Normal Stresses & strains in three dimensions

It is also known as Concept of uni-axial loading.
To finding volumetric strain we have to consider three axis of body i.e. X, Y, Z. If we apply load in any one direction then such kind of loading is called as uni-axial loading.
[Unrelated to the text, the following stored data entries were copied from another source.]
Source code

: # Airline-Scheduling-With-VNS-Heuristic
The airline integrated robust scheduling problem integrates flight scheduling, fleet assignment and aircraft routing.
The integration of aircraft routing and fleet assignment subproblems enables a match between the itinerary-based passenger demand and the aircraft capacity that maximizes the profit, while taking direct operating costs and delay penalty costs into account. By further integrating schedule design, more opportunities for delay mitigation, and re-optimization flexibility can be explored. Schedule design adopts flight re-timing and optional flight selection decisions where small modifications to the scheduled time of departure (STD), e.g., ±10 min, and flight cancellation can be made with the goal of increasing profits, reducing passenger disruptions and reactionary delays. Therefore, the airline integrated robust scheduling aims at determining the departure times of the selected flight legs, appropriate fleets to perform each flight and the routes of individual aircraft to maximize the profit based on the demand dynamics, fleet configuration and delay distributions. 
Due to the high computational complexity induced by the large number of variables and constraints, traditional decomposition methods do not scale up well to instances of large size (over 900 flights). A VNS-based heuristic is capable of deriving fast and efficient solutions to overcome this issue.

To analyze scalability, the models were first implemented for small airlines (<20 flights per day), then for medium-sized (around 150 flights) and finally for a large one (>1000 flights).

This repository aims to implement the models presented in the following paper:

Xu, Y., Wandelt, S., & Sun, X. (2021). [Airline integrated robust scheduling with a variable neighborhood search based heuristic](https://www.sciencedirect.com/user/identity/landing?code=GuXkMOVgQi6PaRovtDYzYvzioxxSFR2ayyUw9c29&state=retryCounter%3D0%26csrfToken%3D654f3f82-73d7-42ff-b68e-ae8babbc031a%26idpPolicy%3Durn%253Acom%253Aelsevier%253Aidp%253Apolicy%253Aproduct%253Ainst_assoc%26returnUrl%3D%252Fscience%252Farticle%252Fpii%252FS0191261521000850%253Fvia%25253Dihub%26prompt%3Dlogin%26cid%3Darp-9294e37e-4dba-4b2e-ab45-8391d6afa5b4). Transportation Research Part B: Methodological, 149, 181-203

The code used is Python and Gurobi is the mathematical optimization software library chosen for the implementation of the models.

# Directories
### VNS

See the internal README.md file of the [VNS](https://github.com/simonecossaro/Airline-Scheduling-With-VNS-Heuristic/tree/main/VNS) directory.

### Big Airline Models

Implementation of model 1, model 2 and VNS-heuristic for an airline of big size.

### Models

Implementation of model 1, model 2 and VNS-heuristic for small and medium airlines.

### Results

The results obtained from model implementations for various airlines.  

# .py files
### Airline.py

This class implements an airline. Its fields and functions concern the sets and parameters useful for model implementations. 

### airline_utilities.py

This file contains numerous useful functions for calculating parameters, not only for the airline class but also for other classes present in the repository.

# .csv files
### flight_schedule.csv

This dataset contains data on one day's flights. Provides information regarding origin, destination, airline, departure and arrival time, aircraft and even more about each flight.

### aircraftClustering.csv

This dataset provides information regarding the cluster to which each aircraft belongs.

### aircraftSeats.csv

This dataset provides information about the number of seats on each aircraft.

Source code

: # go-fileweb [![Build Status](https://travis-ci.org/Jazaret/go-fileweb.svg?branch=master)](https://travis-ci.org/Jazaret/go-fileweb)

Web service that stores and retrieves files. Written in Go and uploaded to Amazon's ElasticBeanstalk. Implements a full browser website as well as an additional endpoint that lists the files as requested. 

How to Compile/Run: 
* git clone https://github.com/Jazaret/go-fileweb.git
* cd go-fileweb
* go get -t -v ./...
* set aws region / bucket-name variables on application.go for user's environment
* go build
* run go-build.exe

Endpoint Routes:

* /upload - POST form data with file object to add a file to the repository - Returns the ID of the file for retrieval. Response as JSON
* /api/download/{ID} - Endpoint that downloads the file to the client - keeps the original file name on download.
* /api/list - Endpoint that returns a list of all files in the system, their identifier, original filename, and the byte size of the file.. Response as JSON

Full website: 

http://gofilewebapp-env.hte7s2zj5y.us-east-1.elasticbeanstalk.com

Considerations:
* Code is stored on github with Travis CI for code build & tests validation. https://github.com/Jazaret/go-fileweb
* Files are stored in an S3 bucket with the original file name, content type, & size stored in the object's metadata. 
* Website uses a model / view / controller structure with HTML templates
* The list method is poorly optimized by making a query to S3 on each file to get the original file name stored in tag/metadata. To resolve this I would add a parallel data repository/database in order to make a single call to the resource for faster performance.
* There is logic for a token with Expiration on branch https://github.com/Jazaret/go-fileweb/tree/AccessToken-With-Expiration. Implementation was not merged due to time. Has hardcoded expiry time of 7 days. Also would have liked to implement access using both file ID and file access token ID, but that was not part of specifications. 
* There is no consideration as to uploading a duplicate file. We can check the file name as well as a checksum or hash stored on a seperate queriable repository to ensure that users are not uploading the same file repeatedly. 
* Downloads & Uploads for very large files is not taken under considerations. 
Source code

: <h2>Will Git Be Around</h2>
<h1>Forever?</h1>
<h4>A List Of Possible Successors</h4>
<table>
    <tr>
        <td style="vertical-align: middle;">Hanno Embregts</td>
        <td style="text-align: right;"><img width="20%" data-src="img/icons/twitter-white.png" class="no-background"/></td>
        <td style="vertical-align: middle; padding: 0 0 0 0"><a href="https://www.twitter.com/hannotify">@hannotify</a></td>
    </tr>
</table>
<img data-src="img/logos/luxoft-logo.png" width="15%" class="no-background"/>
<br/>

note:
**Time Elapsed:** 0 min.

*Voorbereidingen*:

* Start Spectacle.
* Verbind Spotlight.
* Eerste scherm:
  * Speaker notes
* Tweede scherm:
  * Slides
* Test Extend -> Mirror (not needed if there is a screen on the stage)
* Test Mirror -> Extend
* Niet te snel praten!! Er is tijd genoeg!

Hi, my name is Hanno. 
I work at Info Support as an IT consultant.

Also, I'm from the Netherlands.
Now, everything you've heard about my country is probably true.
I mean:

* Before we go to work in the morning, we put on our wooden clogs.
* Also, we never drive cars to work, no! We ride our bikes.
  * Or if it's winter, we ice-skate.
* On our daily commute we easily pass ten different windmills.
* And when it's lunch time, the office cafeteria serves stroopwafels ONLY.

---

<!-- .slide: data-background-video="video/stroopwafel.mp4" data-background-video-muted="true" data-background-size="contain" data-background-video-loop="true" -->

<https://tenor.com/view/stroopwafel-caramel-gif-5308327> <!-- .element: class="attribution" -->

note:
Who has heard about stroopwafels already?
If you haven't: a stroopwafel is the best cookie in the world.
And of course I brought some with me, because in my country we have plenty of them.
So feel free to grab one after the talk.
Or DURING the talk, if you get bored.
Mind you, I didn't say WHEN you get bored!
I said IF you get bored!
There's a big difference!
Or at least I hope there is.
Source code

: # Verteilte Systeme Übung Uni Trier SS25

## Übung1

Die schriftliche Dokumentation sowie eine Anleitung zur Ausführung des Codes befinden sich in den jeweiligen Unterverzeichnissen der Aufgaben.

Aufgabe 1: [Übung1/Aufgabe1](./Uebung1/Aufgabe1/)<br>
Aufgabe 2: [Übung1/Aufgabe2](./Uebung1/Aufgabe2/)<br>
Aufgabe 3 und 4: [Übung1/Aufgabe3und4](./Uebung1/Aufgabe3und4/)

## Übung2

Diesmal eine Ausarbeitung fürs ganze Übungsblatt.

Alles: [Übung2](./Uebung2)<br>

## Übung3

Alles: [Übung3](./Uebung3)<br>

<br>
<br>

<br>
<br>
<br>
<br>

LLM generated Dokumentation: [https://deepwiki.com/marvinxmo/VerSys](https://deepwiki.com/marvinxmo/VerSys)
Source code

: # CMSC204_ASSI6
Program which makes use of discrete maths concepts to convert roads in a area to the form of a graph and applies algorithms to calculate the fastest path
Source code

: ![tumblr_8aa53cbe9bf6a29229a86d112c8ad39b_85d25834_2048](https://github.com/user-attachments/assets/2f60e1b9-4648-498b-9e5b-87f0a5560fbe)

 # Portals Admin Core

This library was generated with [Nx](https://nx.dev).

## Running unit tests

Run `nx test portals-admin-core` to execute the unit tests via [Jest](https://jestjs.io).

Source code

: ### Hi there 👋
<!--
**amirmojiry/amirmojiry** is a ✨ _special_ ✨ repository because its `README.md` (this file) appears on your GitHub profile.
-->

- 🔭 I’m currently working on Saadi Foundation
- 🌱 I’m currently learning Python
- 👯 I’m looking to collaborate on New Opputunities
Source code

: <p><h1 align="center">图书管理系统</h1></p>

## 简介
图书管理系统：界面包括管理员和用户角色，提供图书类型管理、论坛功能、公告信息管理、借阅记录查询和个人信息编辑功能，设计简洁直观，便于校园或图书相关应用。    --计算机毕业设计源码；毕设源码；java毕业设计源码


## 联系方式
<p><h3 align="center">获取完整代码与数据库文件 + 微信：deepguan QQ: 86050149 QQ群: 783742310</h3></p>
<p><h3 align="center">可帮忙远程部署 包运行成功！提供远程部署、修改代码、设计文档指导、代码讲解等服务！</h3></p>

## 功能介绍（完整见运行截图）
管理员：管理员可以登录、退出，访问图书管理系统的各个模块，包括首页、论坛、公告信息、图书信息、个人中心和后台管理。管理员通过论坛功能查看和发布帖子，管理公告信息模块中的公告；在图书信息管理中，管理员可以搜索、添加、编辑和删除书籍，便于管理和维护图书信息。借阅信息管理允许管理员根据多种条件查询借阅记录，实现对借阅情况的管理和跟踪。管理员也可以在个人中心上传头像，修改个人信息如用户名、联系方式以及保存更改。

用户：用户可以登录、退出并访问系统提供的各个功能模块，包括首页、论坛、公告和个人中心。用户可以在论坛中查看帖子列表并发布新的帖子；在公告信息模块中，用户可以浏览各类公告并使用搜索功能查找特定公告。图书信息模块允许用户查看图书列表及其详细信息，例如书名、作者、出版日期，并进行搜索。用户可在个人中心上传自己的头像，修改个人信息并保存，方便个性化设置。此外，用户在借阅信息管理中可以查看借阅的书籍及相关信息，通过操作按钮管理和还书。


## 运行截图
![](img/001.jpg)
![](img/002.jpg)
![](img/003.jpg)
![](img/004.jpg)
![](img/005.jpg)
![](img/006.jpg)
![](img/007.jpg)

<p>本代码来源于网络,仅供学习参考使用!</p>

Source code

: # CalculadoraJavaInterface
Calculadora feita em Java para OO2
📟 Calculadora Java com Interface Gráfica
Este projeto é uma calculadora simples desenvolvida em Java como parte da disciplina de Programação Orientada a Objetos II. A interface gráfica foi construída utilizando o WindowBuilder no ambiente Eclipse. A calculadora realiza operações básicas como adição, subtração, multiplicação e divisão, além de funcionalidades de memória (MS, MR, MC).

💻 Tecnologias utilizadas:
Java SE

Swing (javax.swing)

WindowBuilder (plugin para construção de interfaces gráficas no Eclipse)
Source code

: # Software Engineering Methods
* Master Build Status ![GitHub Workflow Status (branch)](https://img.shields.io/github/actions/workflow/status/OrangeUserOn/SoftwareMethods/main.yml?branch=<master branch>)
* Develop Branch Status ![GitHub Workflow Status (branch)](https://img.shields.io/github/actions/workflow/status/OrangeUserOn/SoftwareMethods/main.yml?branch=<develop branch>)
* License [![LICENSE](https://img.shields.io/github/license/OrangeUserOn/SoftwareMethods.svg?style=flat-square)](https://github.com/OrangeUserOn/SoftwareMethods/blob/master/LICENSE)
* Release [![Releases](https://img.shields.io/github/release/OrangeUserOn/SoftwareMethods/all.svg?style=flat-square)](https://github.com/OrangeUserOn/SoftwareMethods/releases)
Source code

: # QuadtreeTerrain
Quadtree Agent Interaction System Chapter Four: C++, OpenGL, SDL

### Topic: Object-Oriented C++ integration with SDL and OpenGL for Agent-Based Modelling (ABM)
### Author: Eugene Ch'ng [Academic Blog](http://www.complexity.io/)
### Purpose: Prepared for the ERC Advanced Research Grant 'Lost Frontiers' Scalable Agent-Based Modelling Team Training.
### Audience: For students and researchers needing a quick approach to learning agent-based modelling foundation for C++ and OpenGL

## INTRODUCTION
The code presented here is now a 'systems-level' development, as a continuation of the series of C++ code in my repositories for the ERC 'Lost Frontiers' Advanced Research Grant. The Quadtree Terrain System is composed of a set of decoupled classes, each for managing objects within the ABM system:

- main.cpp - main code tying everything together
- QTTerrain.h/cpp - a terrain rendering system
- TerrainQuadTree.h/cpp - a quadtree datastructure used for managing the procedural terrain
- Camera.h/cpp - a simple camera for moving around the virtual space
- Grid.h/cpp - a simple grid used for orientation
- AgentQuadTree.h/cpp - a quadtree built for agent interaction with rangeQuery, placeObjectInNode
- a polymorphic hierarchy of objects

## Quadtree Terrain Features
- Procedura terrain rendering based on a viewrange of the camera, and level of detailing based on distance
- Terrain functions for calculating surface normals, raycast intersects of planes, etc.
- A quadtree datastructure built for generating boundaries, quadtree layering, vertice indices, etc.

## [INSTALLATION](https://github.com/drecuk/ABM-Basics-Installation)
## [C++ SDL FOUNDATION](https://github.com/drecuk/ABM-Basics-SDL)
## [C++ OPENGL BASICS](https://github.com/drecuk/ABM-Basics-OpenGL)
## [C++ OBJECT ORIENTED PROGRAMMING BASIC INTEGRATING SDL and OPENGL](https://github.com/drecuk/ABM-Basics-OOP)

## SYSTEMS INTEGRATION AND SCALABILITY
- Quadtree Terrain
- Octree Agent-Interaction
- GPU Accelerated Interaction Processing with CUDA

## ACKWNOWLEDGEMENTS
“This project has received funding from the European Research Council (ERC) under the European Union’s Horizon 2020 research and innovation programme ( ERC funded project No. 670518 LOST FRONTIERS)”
Here consider we apply load (P) in X-direction.
Volumetric strain for rectangular bar -

Consider a rectangular bar of having dimensions length(L), breadth(b) and thickness(t) is subjected to tensile load(P) in X-direction as shown in fig.
Stress in X-direction
σ_x = ^P / _A
σ_y = σ_z = 0 ⇒(∵Due to no stress(load) in Y and Z directions.)
Now, strain in X-direction
e_x = ^σ_x / _E ⇒(∵Young's modulus E = ^s/_e)
strain in Y and Z-directions are lateral strains,
e_y = e_z = -µ X Linear strain ⇒(∵Poisson's Ratio = ^{Lateral strain} / _{Linear strain})
     = -µ X e_x
     = -µ X ^σ_x / _E
∴ Volumetric strain of bar,
e_v = ^dV / _V
     = e_x + e_y + e_z
     = ^σ_x / _E - µ X ^σ_x / _E - µ X ^σ_x / _E
     = ^σ_x / _E (1 - µ - µ)
     = ^σ_x / _E (1 - 2µ)
     = e(1 - 2µ) ⇒(∵^σ_x / _E = e_x = linear strain i.e. e)

e_v = e(1 - 2µ)